Wiltz brought his vision of a non-voting council of North America’s trials organizers to the national and ultimately international scene. Wiltz was recognized as the logical leader of the council from the start. His chairmanship was never questioned through 2002 when he himself orchestrated his relinquishing the reins of the council, though he remains as the Chief Financial Officer. Through many lean years Wiltz underwrote the financial requirements of the council. His dedication to the goals of the council and the series were contagious. A large and solid core of council members have worked tirelessly to produce a national series of exceptional quality. Recognizing his contribution to the sport, the council named America’s rounds of the World Championship Series the “Wagner Cup”. This recognition came in 1975 with the first series event to come to America under guidance of NATC/AMA.

With Wiltz’ influence, the RMTA became the most active club in promoting national trials. He was Clerk of the Course for the 1977 Colorado round which was voted best trial, an action repeated in 1984. This success primed him to put on the world round for 1979. This event showcased his bulldog determination as no other had. Bucking widespread apprehension by most in the RMTA, he gathered a small and dedicated group, gained the blessings of the NATC, and proceeded to organize a successful event, converting the naysayers along the way. The challenges peaked when the zoning board, which had to give a variance for this single day, tabled their decision to within two weeks of the event, an impossible situation. Wiltz found a way to override this action and gain government approval at that 11th hour.

The national series was actively pursued by Wiltz the competitor. In 1979 he became the National Senior Trials Champion. (35 years and older), and from 1977 through 1985 his count of senior class wins grew to 19.

In 1985 Wiltz made the move to Indiana to further his work in medical research. This put him in a place where the nearest trials competition was too distant for the on-any-Sunday events. The difficulty in maintaining his competitive edge finally ended his trials competition in 1989. But two other aspects of motorcycle sport were not out of reach.

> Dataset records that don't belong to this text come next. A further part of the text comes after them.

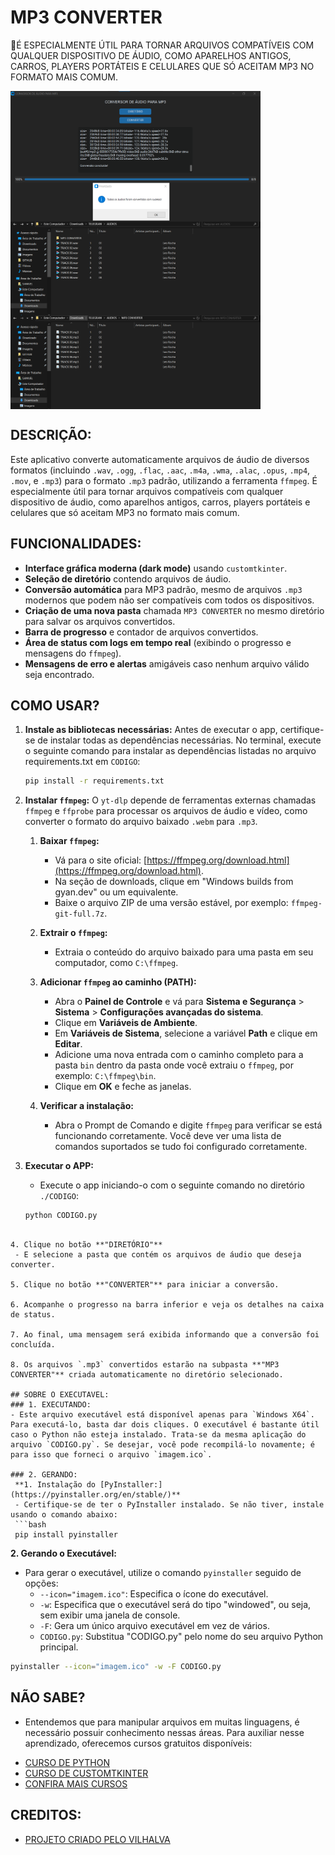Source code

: # MP3 CONVERTER
📱É ESPECIALMENTE ÚTIL PARA TORNAR ARQUIVOS COMPATÍVEIS COM QUALQUER DISPOSITIVO DE ÁUDIO, COMO APARELHOS ANTIGOS, CARROS, PLAYERS PORTÁTEIS E CELULARES QUE SÓ ACEITAM MP3 NO FORMATO MAIS COMUM.

<img src="./IMAGENS/FOTO_01.png" align="center" width="400"> <br>
<img src="./IMAGENS/FOTO_02.png" align="center" width="400"> <br>
<img src="./IMAGENS/FOTO_03.png" align="center" width="400"> <br>

## DESCRIÇÃO:
Este aplicativo converte automaticamente arquivos de áudio de diversos formatos (incluindo `.wav`, `.ogg`, `.flac`, `.aac`, `.m4a`, `.wma`, `.alac`, `.opus`, `.mp4`, `.mov`, e `.mp3`) para o formato `.mp3` padrão, utilizando a ferramenta `ffmpeg`.
É especialmente útil para tornar arquivos compatíveis com qualquer dispositivo de áudio, como aparelhos antigos, carros, players portáteis e celulares que só aceitam MP3 no formato mais comum.

## FUNCIONALIDADES:
* **Interface gráfica moderna (dark mode)** usando `customtkinter`.
* **Seleção de diretório** contendo arquivos de áudio.
* **Conversão automática** para MP3 padrão, mesmo de arquivos `.mp3` modernos que podem não ser compatíveis com todos os dispositivos.
* **Criação de uma nova pasta** chamada `MP3 CONVERTER` no mesmo diretório para salvar os arquivos convertidos.
* **Barra de progresso** e contador de arquivos convertidos.
* **Área de status com logs em tempo real** (exibindo o progresso e mensagens do `ffmpeg`).
* **Mensagens de erro e alertas** amigáveis caso nenhum arquivo válido seja encontrado.
   
## COMO USAR?
1. **Instale as bibliotecas necessárias:** Antes de executar o app, certifique-se de instalar todas as dependências necessárias. No terminal, execute o seguinte comando para instalar as dependências listadas no arquivo requirements.txt em `CODIGO`:
   ```bash
   pip install -r requirements.txt
   ```

2. **Instalar `ffmpeg`:** O `yt-dlp` depende de ferramentas externas chamadas `ffmpeg` e `ffprobe` para processar os arquivos de áudio e vídeo, como converter o formato do arquivo baixado `.webm` para `.mp3`.

   1. **Baixar `ffmpeg`:**
      - Vá para o site oficial: [https://ffmpeg.org/download.html](https://ffmpeg.org/download.html).
      - Na seção de downloads, clique em "Windows builds from gyan.dev" ou um equivalente.
      - Baixe o arquivo ZIP de uma versão estável, por exemplo: `ffmpeg-git-full.7z`.

   2. **Extrair o `ffmpeg`:**
      - Extraia o conteúdo do arquivo baixado para uma pasta em seu computador, como `C:\ffmpeg`.

   3. **Adicionar `ffmpeg` ao caminho (PATH):**
      - Abra o **Painel de Controle** e vá para **Sistema e Segurança** > **Sistema** > **Configurações avançadas do sistema**.
      - Clique em **Variáveis de Ambiente**.
      - Em **Variáveis de Sistema**, selecione a variável **Path** e clique em **Editar**.
      - Adicione uma nova entrada com o caminho completo para a pasta `bin` dentro da pasta onde você extraiu o `ffmpeg`, por exemplo: `C:\ffmpeg\bin`.
      - Clique em **OK** e feche as janelas.

   4. **Verificar a instalação:**
      - Abra o Prompt de Comando e digite `ffmpeg` para verificar se está funcionando corretamente. Você deve ver uma lista de comandos suportados se tudo foi configurado corretamente.

3. **Executar o APP:** 
   - Execute o app iniciando-o com o seguinte comando no diretório `./CODIGO`:
   ```bash
   python CODIGO.py
  ```

4. Clique no botão **"DIRETÓRIO"** 
   - E selecione a pasta que contém os arquivos de áudio que deseja converter.

5. Clique no botão **"CONVERTER"** para iniciar a conversão.

6. Acompanhe o progresso na barra inferior e veja os detalhes na caixa de status.

7. Ao final, uma mensagem será exibida informando que a conversão foi concluída.

8. Os arquivos `.mp3` convertidos estarão na subpasta **"MP3 CONVERTER"** criada automaticamente no diretório selecionado.

## SOBRE O EXECUTAVEL:
### 1. EXECUTANDO:
- Este arquivo executável está disponível apenas para `Windows X64`. Para executá-lo, basta dar dois cliques. O executável é bastante útil caso o Python não esteja instalado. Trata-se da mesma aplicação do arquivo `CODIGO.py`. Se desejar, você pode recompilá-lo novamente; é para isso que forneci o arquivo `imagem.ico`.

### 2. GERANDO:
   **1. Instalação do [PyInstaller:](https://pyinstaller.org/en/stable/)**
   - Certifique-se de ter o PyInstaller instalado. Se não tiver, instale usando o comando abaixo:
   ```bash
   pip install pyinstaller
   ```

   **2. Gerando o Executável:**
   - Para gerar o executável, utilize o comando `pyinstaller` seguido de opções:
      - `--icon="imagem.ico"`: Especifica o ícone do executável.
      - `-w`: Especifica que o executável será do tipo "windowed", ou seja, sem exibir uma janela de console.
      - `-F`: Gera um único arquivo executável em vez de vários.
      - `CODIGO.py`: Substitua "CODIGO.py" pelo nome do seu arquivo Python principal.
   ```bash
   pyinstaller --icon="imagem.ico" -w -F CODIGO.py
   ```
   
## NÃO SABE?
- Entendemos que para manipular arquivos em muitas linguagens, é necessário possuir conhecimento nessas áreas. Para auxiliar nesse aprendizado, oferecemos cursos gratuitos disponíveis:
* [CURSO DE PYTHON](https://github.com/VILHALVA/CURSO-DE-PYTHON)
* [CURSO DE CUSTOMTKINTER](https://github.com/VILHALVA/CURSO-DE-CUSTOMTKINTER)
* [CONFIRA MAIS CURSOS](https://github.com/VILHALVA?tab=repositories&q=+topic:CURSO)

## CREDITOS:
- [PROJETO CRIADO PELO VILHALVA](https://github.com/VILHALVA)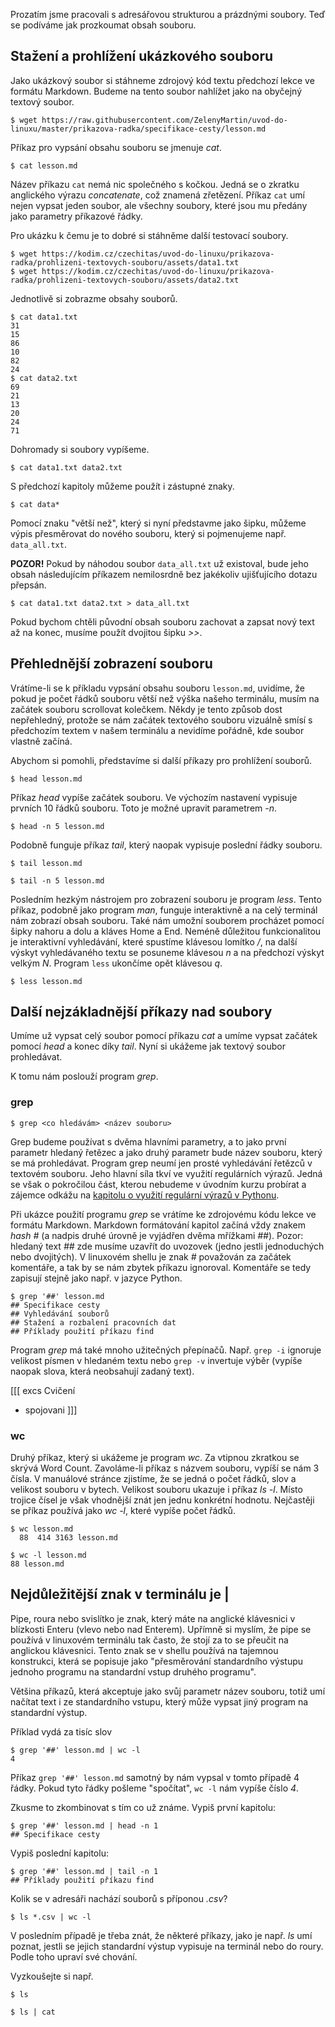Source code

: Prozatím jsme pracovali s adresářovou strukturou a prázdnými soubory. Teď se podíváme jak prozkoumat obsah souboru.

## Stažení a prohlížení ukázkového souboru
Jako ukázkový soubor si stáhneme zdrojový kód textu předchozí lekce ve formátu Markdown. Budeme na tento soubor nahlížet jako na obyčejný textový soubor.

```shell
$ wget https://raw.githubusercontent.com/ZelenyMartin/uvod-do-linuxu/master/prikazova-radka/specifikace-cesty/lesson.md
```

Příkaz pro vypsání obsahu souboru se jmenuje _cat_.

```shell
$ cat lesson.md
```

Název příkazu `cat` nemá nic společného s kočkou. Jedná se o zkratku anglického výrazu _concatenate_, což znamená zřetězení. Příkaz `cat` umí nejen vypsat jeden soubor, ale všechny soubory, které jsou mu předány jako parametry příkazové řádky.

Pro ukázku k čemu je to dobré si stáhněme další testovací soubory.

```shell
$ wget https://kodim.cz/czechitas/uvod-do-linuxu/prikazova-radka/prohlizeni-textovych-souboru/assets/data1.txt
$ wget https://kodim.cz/czechitas/uvod-do-linuxu/prikazova-radka/prohlizeni-textovych-souboru/assets/data2.txt
```

Jednotlivě si zobrazme obsahy souborů.

```shell
$ cat data1.txt
31
15
86
10
82
24
$ cat data2.txt
69
21
13
20
24
71
```

Dohromady si soubory vypíšeme.

```shell
$ cat data1.txt data2.txt
```

S předchozí kapitoly můžeme použít i zástupné znaky.

```shell
$ cat data*
```

Pomocí znaku "větší než", který si nyní představme jako šipku, můžeme výpis přesměrovat do nového souboru, který si pojmenujeme např. `data_all.txt`.

**POZOR!** Pokud by náhodou soubor `data_all.txt` už existoval, bude jeho obsah následujícím příkazem nemilosrdně bez jakékoliv ujišťujícího dotazu přepsán.

```shell
$ cat data1.txt data2.txt > data_all.txt
```

Pokud bychom chtěli původní obsah souboru zachovat a zapsat nový text až na konec, musíme použít dvojitou šipku _>>_.


## Přehlednější zobrazení souboru

Vrátíme-li se k příkladu vypsání obsahu souboru `lesson.md`, uvidíme, že pokud je počet řádků souboru větší než výška našeho terminálu, musím na začátek souboru scrollovat kolečkem. Někdy je tento způsob dost nepřehledný, protože se nám začátek textového souboru vizuálně smísí s předchozím textem v našem terminálu a nevidíme pořádně, kde soubor vlastně začíná.

Abychom si pomohli, představíme si další příkazy pro prohlížení souborů.

```shell
$ head lesson.md
```

Příkaz _head_ vypíše začátek souboru. Ve výchozím nastavení vypisuje prvních 10 řádků souboru. Toto je možné upravit parametrem _-n_.

```shell
$ head -n 5 lesson.md
```

Podobně funguje příkaz _tail_, který naopak vypisuje poslední řádky souboru.


```shell
$ tail lesson.md
```

```shell
$ tail -n 5 lesson.md
```

Posledním hezkým nástrojem pro zobrazení souboru je program _less_. Tento příkaz, podobně jako program _man_, funguje interaktivně a na celý terminál nám zobrazí obsah souboru. Také nám umožní souborem procházet pomocí šipky nahoru a dolu a kláves Home a End. Neméně důležitou funkcionalitou je interaktivní vyhledávání, které spustíme klávesou lomítko _/_, na další výskyt vyhledávaného textu se posuneme klávesou _n_ a na předchozí výskyt velkým _N_. Program `less` ukončíme opět klávesou _q_.

```shell
$ less lesson.md
```

## Další nejzákladnější příkazy nad soubory

Umíme už vypsat celý soubor pomocí příkazu _cat_ a umíme vypsat začátek pomocí _head_ a konec díky _tail_. Nyní si ukážeme jak textový soubor prohledávat.

K tomu nám poslouží program _grep_.

### grep

```shell
$ grep <co hledávám> <název souboru>
```

Grep budeme používat s dvěma hlavními parametry, a to jako první parametr hledaný řetězec a jako druhý parametr bude název souboru, který se má prohledávat. Program grep neumí jen prosté vyhledávání řetězců v textovém souboru. Jeho hlavní síla tkví ve využití regulárních výrazů. Jedná se však o pokročilou část, kterou nebudeme v úvodním kurzu probírat a zájemce odkážu na [kapitolu o využití regulární výrazů v Pythonu](https://kodim.cz/czechitas/progr2-python/python-pro-data-2/regularni-vyrazy).

Při ukázce použití programu _grep_ se vrátíme ke zdrojovému kódu lekce ve formátu Markdown. Markdown formátování kapitol začíná vždy znakem _hash_ _#_ (a nadpis druhé úrovně je vyjádřen dvěma mřížkami _##_). Pozor: hledaný text _##_ zde musíme uzavřít do uvozovek (jedno jestli jednoduchých nebo dvojitých). V linuxovém shellu je znak _#_ považován za začátek komentáře, a tak by se nám zbytek příkazu ignoroval. Komentáře se tedy zapisují stejně jako např. v jazyce Python.

```
$ grep '##' lesson.md
## Specifikace cesty
## Vyhledávání souborů
## Stažení a rozbalení pracovních dat
## Příklady použití příkazu find
```

Program _grep_ má také mnoho užitečných přepínačů. Např. `grep -i` ignoruje velikost písmen v hledaném textu nebo `grep -v` invertuje výběr (vypíše naopak slova, která neobsahují zadaný text).

[[[ excs Cvičení
- spojovani
]]]

### wc

Druhý příkaz, který si ukážeme je program _wc_. Za vtipnou zkratkou se skrývá Word Count. Zavoláme-li příkaz s názvem souboru, vypíší se nám 3 čísla. V manuálové stránce zjistíme, že se jedná o počet řádků, slov a velikost souboru v bytech. Velikost souboru ukazuje i příkaz _ls -l_. Místo trojice čísel je však vhodnější znát jen jednu konkrétní hodnotu. Nejčastěji se příkaz používá jako _wc -l_, které vypíše počet řádků.

```shell
$ wc lesson.md
  88  414 3163 lesson.md
```

```shell
$ wc -l lesson.md
88 lesson.md
```

## Nejdůležitější znak v terminálu je |

Pipe, roura nebo svislítko je znak, který máte na anglické klávesnici v blízkosti Enteru (vlevo nebo nad Enterem). Upřímně si myslím, že pipe se používá v linuxovém terminálu tak často, že stojí za to se přeučit na anglickou klávesnici. Tento znak se v shellu používá na tajemnou konstrukci, která se popisuje jako "přesměrování standardního výstupu jednoho programu na standardní vstup druhého programu".

Většina příkazů, která akceptuje jako svůj parametr název souboru, totiž umí načítat text i ze standardního vstupu, který může vypsat jiný program na standardní výstup.

Příklad vydá za tisíc slov

```shell
$ grep '##' lesson.md | wc -l
4
```

Příkaz `grep '##' lesson.md` samotný by nám vypsal v tomto případě 4 řádky. Pokud tyto řádky pošleme "spočítat", `wc -l` nám vypíše číslo _4_.

Zkusme to zkombinovat s tím co už známe. Vypiš první kapitolu:

```
$ grep '##' lesson.md | head -n 1
## Specifikace cesty
```

Vypiš poslední kapitolu:

```
$ grep '##' lesson.md | tail -n 1
## Příklady použití příkazu find
```

Kolik se v adresáři nachází souborů s příponou _.csv_?

```shell
$ ls *.csv | wc -l
```

V posledním případě je třeba znát, že některé příkazy, jako je např. _ls_ umí poznat, jestli se jejich standardní výstup vypisuje na terminál nebo do roury. Podle toho upraví své chování.

Vyzkoušejte si např.

```shell
$ ls
```

```shell
$ ls | cat
```
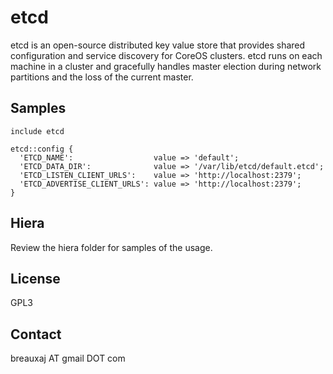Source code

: etcd
====

etcd is an open-source distributed key value store that provides shared
configuration and service discovery for CoreOS clusters. etcd runs on each
machine in a cluster and gracefully handles master election during network
partitions and the loss of the current master.

Samples
-------
```
include etcd
```
```
etcd::config {
  'ETCD_NAME':                  value => 'default';
  'ETCD_DATA_DIR':              value => '/var/lib/etcd/default.etcd';
  'ETCD_LISTEN_CLIENT_URLS':    value => 'http://localhost:2379';
  'ETCD_ADVERTISE_CLIENT_URLS': value => 'http://localhost:2379';
}
```

Hiera
-----

Review the hiera folder for samples of the usage.

License
-------
GPL3

Contact
-------
breauxaj AT gmail DOT com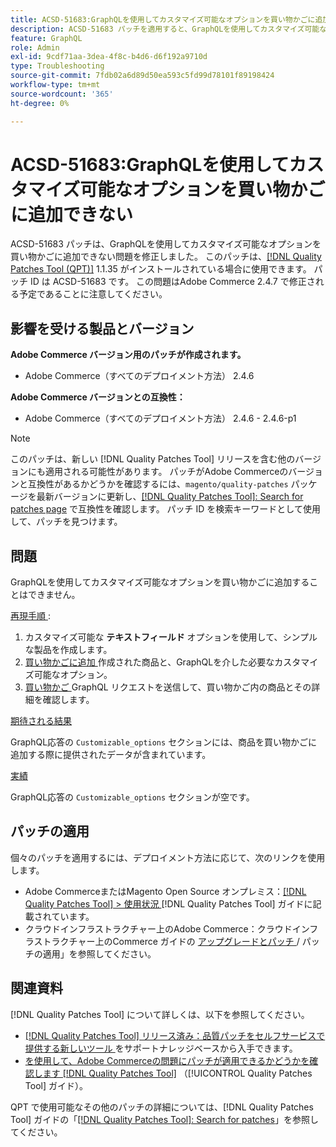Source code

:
 ```yaml
---
title: ACSD-51683:GraphQLを使用してカスタマイズ可能なオプションを買い物かごに追加できない
description: ACSD-51683 パッチを適用すると、GraphQLを使用してカスタマイズ可能なオプションを買い物かごに追加できないAdobe Commerceの問題を修正できます。
feature: GraphQL
role: Admin
exl-id: 9cdf71aa-3dea-4f8c-b4d6-d6f192a9710d
type: Troubleshooting
source-git-commit: 7fdb02a6d89d50ea593c5fd99d78101f89198424
workflow-type: tm+mt
source-wordcount: '365'
ht-degree: 0%

---
```


# ACSD-51683:GraphQLを使用してカスタマイズ可能なオプションを買い物かごに追加できない

ACSD-51683 パッチは、GraphQLを使用してカスタマイズ可能なオプションを買い物かごに追加できない問題を修正しました。 このパッチは、[[!DNL Quality Patches Tool (QPT)]](https://experienceleague.adobe.com/en/docs/commerce-operations/tools/quality-patches-tool/quality-patches-tool-to-self-serve-quality-patches) 1.1.35 がインストールされている場合に使用できます。 パッチ ID は ACSD-51683 です。 この問題はAdobe Commerce 2.4.7 で修正される予定であることに注意してください。

## 影響を受ける製品とバージョン

**Adobe Commerce バージョン用のパッチが作成されます。**

* Adobe Commerce（すべてのデプロイメント方法） 2.4.6

**Adobe Commerce バージョンとの互換性：**

* Adobe Commerce（すべてのデプロイメント方法） 2.4.6 - 2.4.6-p1

>[!NOTE]
>
>このパッチは、新しい [!DNL Quality Patches Tool] リリースを含む他のバージョンにも適用される可能性があります。 パッチがAdobe Commerceのバージョンと互換性があるかどうかを確認するには、`magento/quality-patches` パッケージを最新バージョンに更新し、[[!DNL Quality Patches Tool]: Search for patches page](https://experienceleague.adobe.com/tools/commerce-quality-patches/index.html) で互換性を確認します。 パッチ ID を検索キーワードとして使用して、パッチを見つけます。

## 問題

GraphQLを使用してカスタマイズ可能なオプションを買い物かごに追加することはできません。

<u> 再現手順 </u>:

1. カスタマイズ可能な **テキストフィールド** オプションを使用して、シンプルな製品を作成します。
1. [ 買い物かごに追加 ](https://developer.adobe.com/commerce/webapi/graphql/tutorials/checkout/add-product-to-cart/) 作成された商品と、GraphQLを介した必要なカスタマイズ可能なオプション。
1. [ 買い物かご ](https://developer.adobe.com/commerce/webapi/graphql/schema/cart/queries/cart/)GraphQL リクエストを送信して、買い物かご内の商品とその詳細を確認します。

<u> 期待される結果 </u>

GraphQL応答の `Customizable_options` セクションには、商品を買い物かごに追加する際に提供されたデータが含まれています。

<u> 実績 </u>

GraphQL応答の `Customizable_options` セクションが空です。

## パッチの適用

個々のパッチを適用するには、デプロイメント方法に応じて、次のリンクを使用します。

* Adobe CommerceまたはMagento Open Source オンプレミス：[[!DNL Quality Patches Tool] > 使用状況 ](/help/tools/quality-patches-tool/usage.md)[!DNL Quality Patches Tool] ガイドに記載されています。
* クラウドインフラストラクチャー上のAdobe Commerce：クラウドインフラストラクチャー上のCommerce ガイドの [ アップグレードとパッチ ](https://experienceleague.adobe.com/docs/commerce-cloud-service/user-guide/develop/upgrade/apply-patches.html)/ パッチの適用」を参照してください。

## 関連資料

[!DNL Quality Patches Tool] について詳しくは、以下を参照してください。

* [[!DNL Quality Patches Tool]  リリース済み：品質パッチをセルフサービスで提供する新しいツール ](https://experienceleague.adobe.com/en/docs/commerce-operations/tools/quality-patches-tool/quality-patches-tool-to-self-serve-quality-patches) をサポートナレッジベースから入手できます。
* [ を使用して、Adobe Commerceの問題にパッチが適用できるかどうかを確認します  [!DNL Quality Patches Tool]](/help/tools/quality-patches-tool/patches-available-in-qpt/check-patch-for-magento-issue-with-magento-quality-patches.md) （[!UICONTROL Quality Patches Tool] ガイド）。


QPT で使用可能なその他のパッチの詳細については、[!DNL Quality Patches Tool] ガイドの「[[!DNL Quality Patches Tool]: Search for patches](https://experienceleague.adobe.com/tools/commerce-quality-patches/index.html)」を参照してください。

While In Colorado Wiltz had found a winter use for his trials bike in bare tire ice racing. His studied manner soon had him challenging for wins in this new sport. With other friends from the trials world to bang bars with, his enthusiasm survived his move and lead him to four championships in Michigan’s AMA District 14. He retired from racing in 2004.

The call of the Bonneville Salt Flats, and breaking records with smaller engined motorcycles, caught him in 1987. Engineering record setters in his garage shop, with some help from his friends, he planted the ladies of his family on his creations and sent them off toward the distant horizon to establish, so far, 1 AMA, 2 FIM, and 34 SCTA records. His contribution to the movie, “A Lazy Man’s Zen”, about this activity, is obvious to any viewer.

As of 2005, when this is written, Wiltz is still active in the NATC and attends America’s rounds of the world trials championship as the Environmental Officer of the Fédération Internationale de Motorcyclisme. It is clear that, of the many who have left their mark on the trials sport in America, none have shaped the sport on a national level to the extent that Wiltz Wagner has.